» Data supplied
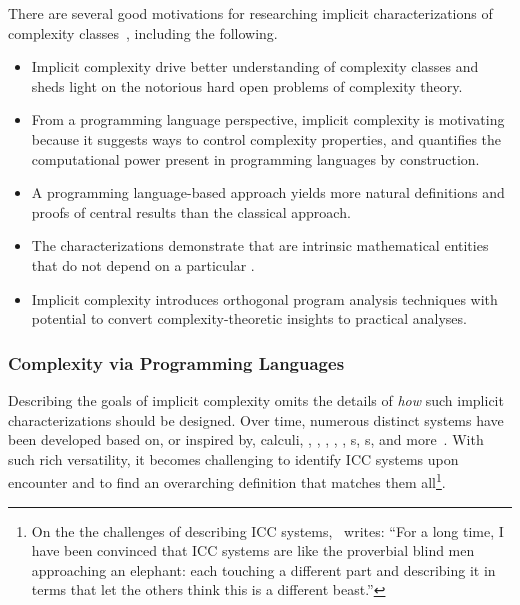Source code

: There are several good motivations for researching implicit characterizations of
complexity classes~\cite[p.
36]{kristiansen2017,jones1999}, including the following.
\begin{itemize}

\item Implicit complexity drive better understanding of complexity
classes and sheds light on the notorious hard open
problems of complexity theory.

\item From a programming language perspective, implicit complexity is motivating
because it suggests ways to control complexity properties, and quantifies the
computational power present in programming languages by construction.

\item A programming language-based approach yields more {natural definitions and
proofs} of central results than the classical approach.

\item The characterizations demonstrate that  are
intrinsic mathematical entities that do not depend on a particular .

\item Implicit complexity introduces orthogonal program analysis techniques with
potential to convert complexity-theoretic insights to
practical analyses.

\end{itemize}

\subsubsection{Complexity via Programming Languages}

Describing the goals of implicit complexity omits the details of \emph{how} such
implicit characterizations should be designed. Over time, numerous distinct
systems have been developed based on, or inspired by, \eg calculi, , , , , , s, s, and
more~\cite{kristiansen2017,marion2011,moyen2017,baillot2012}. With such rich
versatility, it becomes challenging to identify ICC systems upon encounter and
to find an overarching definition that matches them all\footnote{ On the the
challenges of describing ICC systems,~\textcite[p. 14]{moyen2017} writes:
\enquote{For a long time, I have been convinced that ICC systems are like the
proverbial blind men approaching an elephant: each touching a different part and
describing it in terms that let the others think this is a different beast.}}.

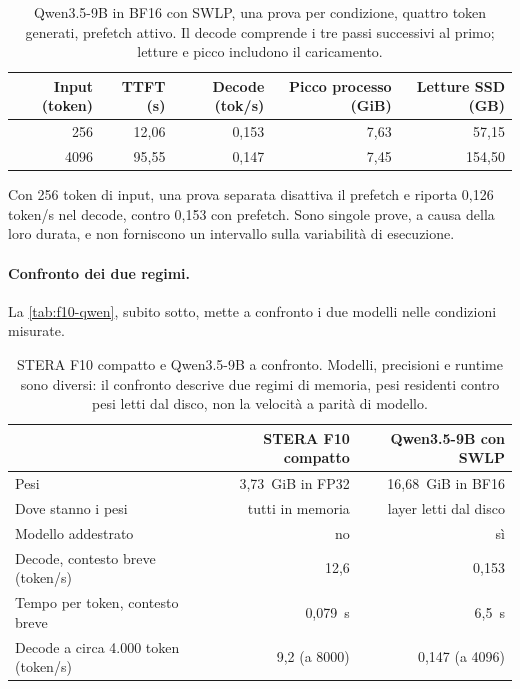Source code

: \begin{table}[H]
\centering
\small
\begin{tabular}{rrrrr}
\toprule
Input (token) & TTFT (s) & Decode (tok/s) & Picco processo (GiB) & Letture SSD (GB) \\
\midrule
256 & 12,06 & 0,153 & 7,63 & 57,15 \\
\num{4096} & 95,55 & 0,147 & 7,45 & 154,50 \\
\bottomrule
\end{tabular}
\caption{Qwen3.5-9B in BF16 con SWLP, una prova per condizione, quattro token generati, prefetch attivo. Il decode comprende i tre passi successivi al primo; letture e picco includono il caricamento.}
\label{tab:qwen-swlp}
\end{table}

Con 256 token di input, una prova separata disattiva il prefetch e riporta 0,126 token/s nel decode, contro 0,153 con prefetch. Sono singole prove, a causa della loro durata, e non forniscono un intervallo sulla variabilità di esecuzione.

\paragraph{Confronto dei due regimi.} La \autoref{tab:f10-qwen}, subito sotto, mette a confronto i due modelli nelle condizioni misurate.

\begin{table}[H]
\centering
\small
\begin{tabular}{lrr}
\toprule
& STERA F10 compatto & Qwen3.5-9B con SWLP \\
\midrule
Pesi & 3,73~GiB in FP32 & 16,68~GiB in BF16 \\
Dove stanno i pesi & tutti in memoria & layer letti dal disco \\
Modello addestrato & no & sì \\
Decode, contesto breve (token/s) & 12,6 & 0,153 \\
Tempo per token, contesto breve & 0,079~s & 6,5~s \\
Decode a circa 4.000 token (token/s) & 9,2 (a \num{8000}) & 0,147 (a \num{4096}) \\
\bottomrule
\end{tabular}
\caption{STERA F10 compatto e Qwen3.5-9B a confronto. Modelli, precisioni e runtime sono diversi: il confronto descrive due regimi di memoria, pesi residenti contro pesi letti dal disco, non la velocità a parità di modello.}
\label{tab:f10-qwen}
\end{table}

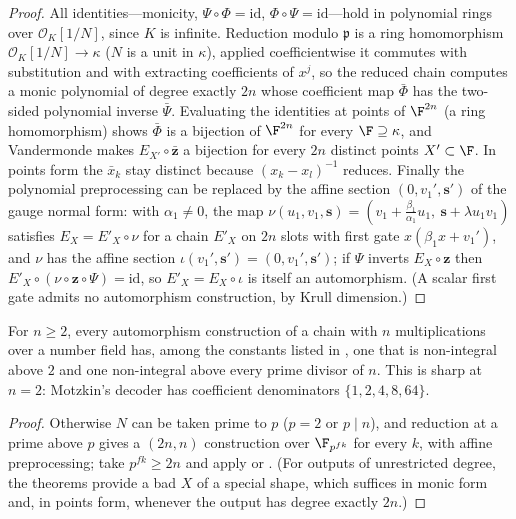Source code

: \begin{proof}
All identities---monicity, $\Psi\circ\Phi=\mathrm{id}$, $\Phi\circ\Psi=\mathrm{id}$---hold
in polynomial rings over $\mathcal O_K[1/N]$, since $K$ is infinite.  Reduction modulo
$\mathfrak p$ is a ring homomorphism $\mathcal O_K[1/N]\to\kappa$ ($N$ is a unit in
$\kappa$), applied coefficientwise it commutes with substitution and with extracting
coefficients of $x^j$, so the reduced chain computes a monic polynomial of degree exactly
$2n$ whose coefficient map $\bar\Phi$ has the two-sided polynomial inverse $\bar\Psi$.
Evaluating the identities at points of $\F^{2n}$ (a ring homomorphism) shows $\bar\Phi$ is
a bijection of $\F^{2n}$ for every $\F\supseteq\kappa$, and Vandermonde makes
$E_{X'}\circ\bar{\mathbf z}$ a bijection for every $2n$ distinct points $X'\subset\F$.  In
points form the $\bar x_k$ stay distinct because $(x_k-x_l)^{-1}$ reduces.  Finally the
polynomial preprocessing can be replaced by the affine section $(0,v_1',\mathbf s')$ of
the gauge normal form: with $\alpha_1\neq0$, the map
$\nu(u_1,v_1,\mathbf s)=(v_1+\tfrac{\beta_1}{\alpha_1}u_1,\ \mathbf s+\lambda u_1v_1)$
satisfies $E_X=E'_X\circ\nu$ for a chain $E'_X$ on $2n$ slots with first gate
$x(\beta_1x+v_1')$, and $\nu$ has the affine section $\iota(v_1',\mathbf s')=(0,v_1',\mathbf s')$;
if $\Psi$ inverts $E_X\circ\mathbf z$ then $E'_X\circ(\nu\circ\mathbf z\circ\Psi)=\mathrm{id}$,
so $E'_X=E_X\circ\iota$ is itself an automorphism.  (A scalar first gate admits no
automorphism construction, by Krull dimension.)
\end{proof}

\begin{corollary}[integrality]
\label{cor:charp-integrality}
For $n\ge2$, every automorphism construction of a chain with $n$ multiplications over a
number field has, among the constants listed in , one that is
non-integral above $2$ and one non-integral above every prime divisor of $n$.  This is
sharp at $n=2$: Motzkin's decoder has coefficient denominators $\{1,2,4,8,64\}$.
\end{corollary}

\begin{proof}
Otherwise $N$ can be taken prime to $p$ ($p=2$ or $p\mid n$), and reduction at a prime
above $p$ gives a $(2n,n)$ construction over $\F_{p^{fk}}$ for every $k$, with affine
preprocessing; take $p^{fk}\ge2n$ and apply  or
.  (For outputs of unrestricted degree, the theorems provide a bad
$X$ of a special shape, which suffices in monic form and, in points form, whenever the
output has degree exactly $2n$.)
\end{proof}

» What you will do
Only the words belong in your copy: restate the data above exactly and leave the images out.

» Your solution
Source code

: There are several good motivations for researching implicit characterizations of
complexity classes~\cite[p.
36]{kristiansen2017,jones1999}, including the following.
\begin{itemize}

\item Implicit complexity drive better understanding of complexity
classes and sheds light on the notorious hard open
problems of complexity theory.

\item From a programming language perspective, implicit complexity is motivating
because it suggests ways to control complexity properties, and quantifies the
computational power present in programming languages by construction.

\item A programming language-based approach yields more {natural definitions and
proofs} of central results than the classical approach.

\item The characterizations demonstrate that  are
intrinsic mathematical entities that do not depend on a particular .

\item Implicit complexity introduces orthogonal program analysis techniques with
potential to convert complexity-theoretic insights to
practical analyses.

\end{itemize}

\subsubsection{Complexity via Programming Languages}

Describing the goals of implicit complexity omits the details of \emph{how} such
implicit characterizations should be designed. Over time, numerous distinct
systems have been developed based on, or inspired by, \eg calculi, , , , , , s, s, and
more~\cite{kristiansen2017,marion2011,moyen2017,baillot2012}. With such rich
versatility, it becomes challenging to identify ICC systems upon encounter and
to find an overarching definition that matches them all\footnote{ On the the
challenges of describing ICC systems,~\textcite[p. 14]{moyen2017} writes:
\enquote{For a long time, I have been convinced that ICC systems are like the
proverbial blind men approaching an elephant: each touching a different part and
describing it in terms that let the others think this is a different beast.}}.

Source code

: \begin{table}[H]
\centering
\small
\begin{tabular}{rrrrr}
\toprule
Input (token) & TTFT (s) & Decode (tok/s) & Picco processo (GiB) & Letture SSD (GB) \\
\midrule
256 & 12,06 & 0,153 & 7,63 & 57,15 \\
\num{4096} & 95,55 & 0,147 & 7,45 & 154,50 \\
\bottomrule
\end{tabular}
\caption{Qwen3.5-9B in BF16 con SWLP, una prova per condizione, quattro token generati, prefetch attivo. Il decode comprende i tre passi successivi al primo; letture e picco includono il caricamento.}
\label{tab:qwen-swlp}
\end{table}

Con 256 token di input, una prova separata disattiva il prefetch e riporta 0,126 token/s nel decode, contro 0,153 con prefetch. Sono singole prove, a causa della loro durata, e non forniscono un intervallo sulla variabilità di esecuzione.

\paragraph{Confronto dei due regimi.} La \autoref{tab:f10-qwen}, subito sotto, mette a confronto i due modelli nelle condizioni misurate.

\begin{table}[H]
\centering
\small
\begin{tabular}{lrr}
\toprule
& STERA F10 compatto & Qwen3.5-9B con SWLP \\
\midrule
Pesi & 3,73~GiB in FP32 & 16,68~GiB in BF16 \\
Dove stanno i pesi & tutti in memoria & layer letti dal disco \\
Modello addestrato & no & sì \\
Decode, contesto breve (token/s) & 12,6 & 0,153 \\
Tempo per token, contesto breve & 0,079~s & 6,5~s \\
Decode a circa 4.000 token (token/s) & 9,2 (a \num{8000}) & 0,147 (a \num{4096}) \\
\bottomrule
\end{tabular}
\caption{STERA F10 compatto e Qwen3.5-9B a confronto. Modelli, precisioni e runtime sono diversi: il confronto descrive due regimi di memoria, pesi residenti contro pesi letti dal disco, non la velocità a parità di modello.}
\label{tab:f10-qwen}
\end{table}

Source code

: \begin{proof}
All identities---monicity, $\Psi\circ\Phi=\mathrm{id}$, $\Phi\circ\Psi=\mathrm{id}$---hold
in polynomial rings over $\mathcal O_K[1/N]$, since $K$ is infinite.  Reduction modulo
$\mathfrak p$ is a ring homomorphism $\mathcal O_K[1/N]\to\kappa$ ($N$ is a unit in
$\kappa$), applied coefficientwise it commutes with substitution and with extracting
coefficients of $x^j$, so the reduced chain computes a monic polynomial of degree exactly
$2n$ whose coefficient map $\bar\Phi$ has the two-sided polynomial inverse $\bar\Psi$.
Evaluating the identities at points of $\F^{2n}$ (a ring homomorphism) shows $\bar\Phi$ is
a bijection of $\F^{2n}$ for every $\F\supseteq\kappa$, and Vandermonde makes
$E_{X'}\circ\bar{\mathbf z}$ a bijection for every $2n$ distinct points $X'\subset\F$.  In
points form the $\bar x_k$ stay distinct because $(x_k-x_l)^{-1}$ reduces.  Finally the
polynomial preprocessing can be replaced by the affine section $(0,v_1',\mathbf s')$ of
the gauge normal form: with $\alpha_1\neq0$, the map
$\nu(u_1,v_1,\mathbf s)=(v_1+\tfrac{\beta_1}{\alpha_1}u_1,\ \mathbf s+\lambda u_1v_1)$
satisfies $E_X=E'_X\circ\nu$ for a chain $E'_X$ on $2n$ slots with first gate
$x(\beta_1x+v_1')$, and $\nu$ has the affine section $\iota(v_1',\mathbf s')=(0,v_1',\mathbf s')$;
if $\Psi$ inverts $E_X\circ\mathbf z$ then $E'_X\circ(\nu\circ\mathbf z\circ\Psi)=\mathrm{id}$,
so $E'_X=E_X\circ\iota$ is itself an automorphism.  (A scalar first gate admits no
automorphism construction, by Krull dimension.)
\end{proof}

\begin{corollary}[integrality]
\label{cor:charp-integrality}
For $n\ge2$, every automorphism construction of a chain with $n$ multiplications over a
number field has, among the constants listed in , one that is
non-integral above $2$ and one non-integral above every prime divisor of $n$.  This is
sharp at $n=2$: Motzkin's decoder has coefficient denominators $\{1,2,4,8,64\}$.
\end{corollary}

\begin{proof}
Otherwise $N$ can be taken prime to $p$ ($p=2$ or $p\mid n$), and reduction at a prime
above $p$ gives a $(2n,n)$ construction over $\F_{p^{fk}}$ for every $k$, with affine
preprocessing; take $p^{fk}\ge2n$ and apply  or
.  (For outputs of unrestricted degree, the theorems provide a bad
$X$ of a special shape, which suffices in monic form and, in points form, whenever the
output has degree exactly $2n$.)
\end{proof}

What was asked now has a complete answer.